*DIRECTIONS FOR THIS TASK*:
Please give back every entry in full, word for word, but none of the pictures.

(TASK INPUT Opens)

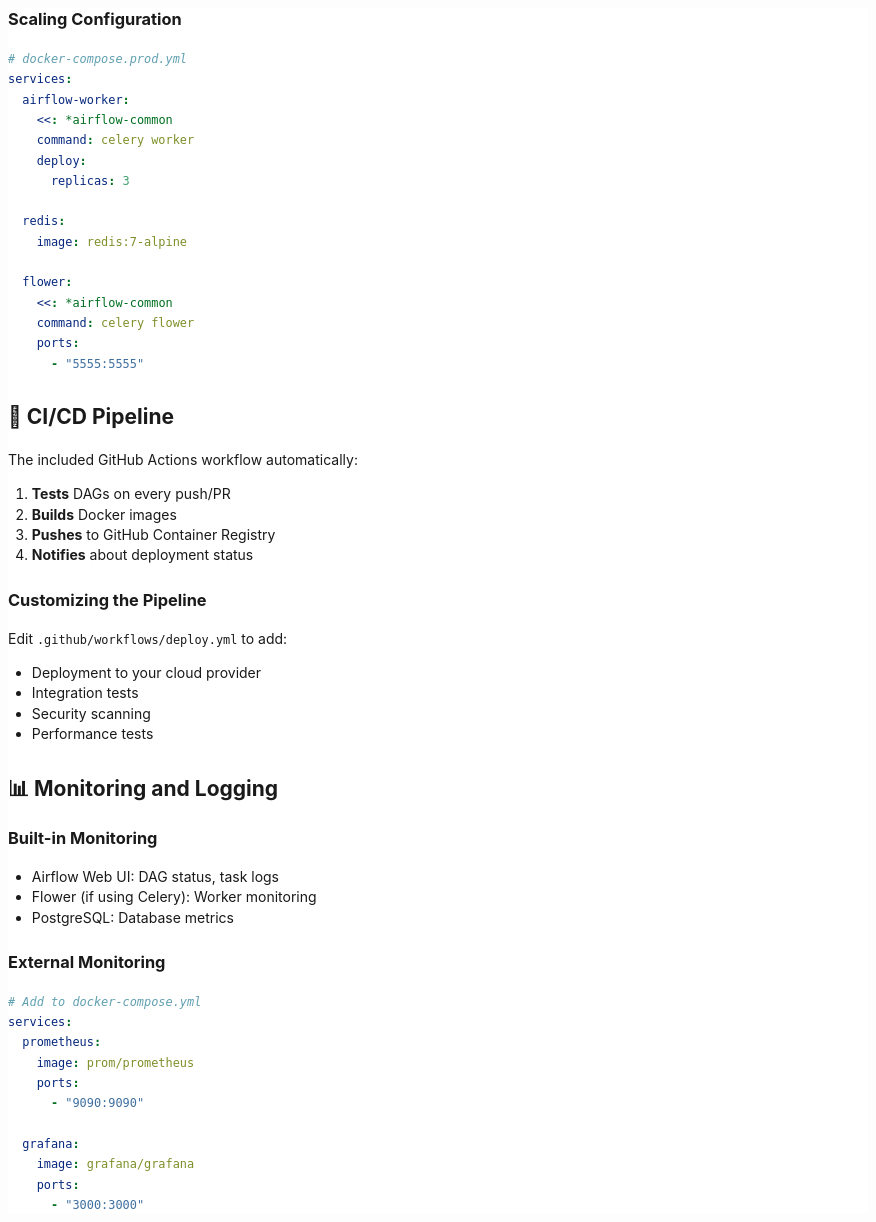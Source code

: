 ### Scaling Configuration
```yaml
# docker-compose.prod.yml
services:
  airflow-worker:
    <<: *airflow-common
    command: celery worker
    deploy:
      replicas: 3
  
  redis:
    image: redis:7-alpine
    
  flower:
    <<: *airflow-common
    command: celery flower
    ports:
      - "5555:5555"
```

## 🚀 CI/CD Pipeline

The included GitHub Actions workflow automatically:

1. **Tests** DAGs on every push/PR
2. **Builds** Docker images
3. **Pushes** to GitHub Container Registry
4. **Notifies** about deployment status

### Customizing the Pipeline

Edit `.github/workflows/deploy.yml` to add:
- Deployment to your cloud provider
- Integration tests
- Security scanning
- Performance tests

## 📊 Monitoring and Logging

### Built-in Monitoring
- Airflow Web UI: DAG status, task logs
- Flower (if using Celery): Worker monitoring
- PostgreSQL: Database metrics

### External Monitoring
```yaml
# Add to docker-compose.yml
services:
  prometheus:
    image: prom/prometheus
    ports:
      - "9090:9090"
  
  grafana:
    image: grafana/grafana
    ports:
      - "3000:3000"
```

(TASK INPUT Closes)

*TASK OUTPUT*:
Source code

: ### Scaling Configuration
```yaml
# docker-compose.prod.yml
services:
  airflow-worker:
    <<: *airflow-common
    command: celery worker
    deploy:
      replicas: 3
  
  redis:
    image: redis:7-alpine
    
  flower:
    <<: *airflow-common
    command: celery flower
    ports:
      - "5555:5555"
```

## 🚀 CI/CD Pipeline

The included GitHub Actions workflow automatically:

1. **Tests** DAGs on every push/PR
2. **Builds** Docker images
3. **Pushes** to GitHub Container Registry
4. **Notifies** about deployment status

### Customizing the Pipeline

Edit `.github/workflows/deploy.yml` to add:
- Deployment to your cloud provider
- Integration tests
- Security scanning
- Performance tests

## 📊 Monitoring and Logging

### Built-in Monitoring
- Airflow Web UI: DAG status, task logs
- Flower (if using Celery): Worker monitoring
- PostgreSQL: Database metrics

### External Monitoring
```yaml
# Add to docker-compose.yml
services:
  prometheus:
    image: prom/prometheus
    ports:
      - "9090:9090"
  
  grafana:
    image: grafana/grafana
    ports:
      - "3000:3000"
```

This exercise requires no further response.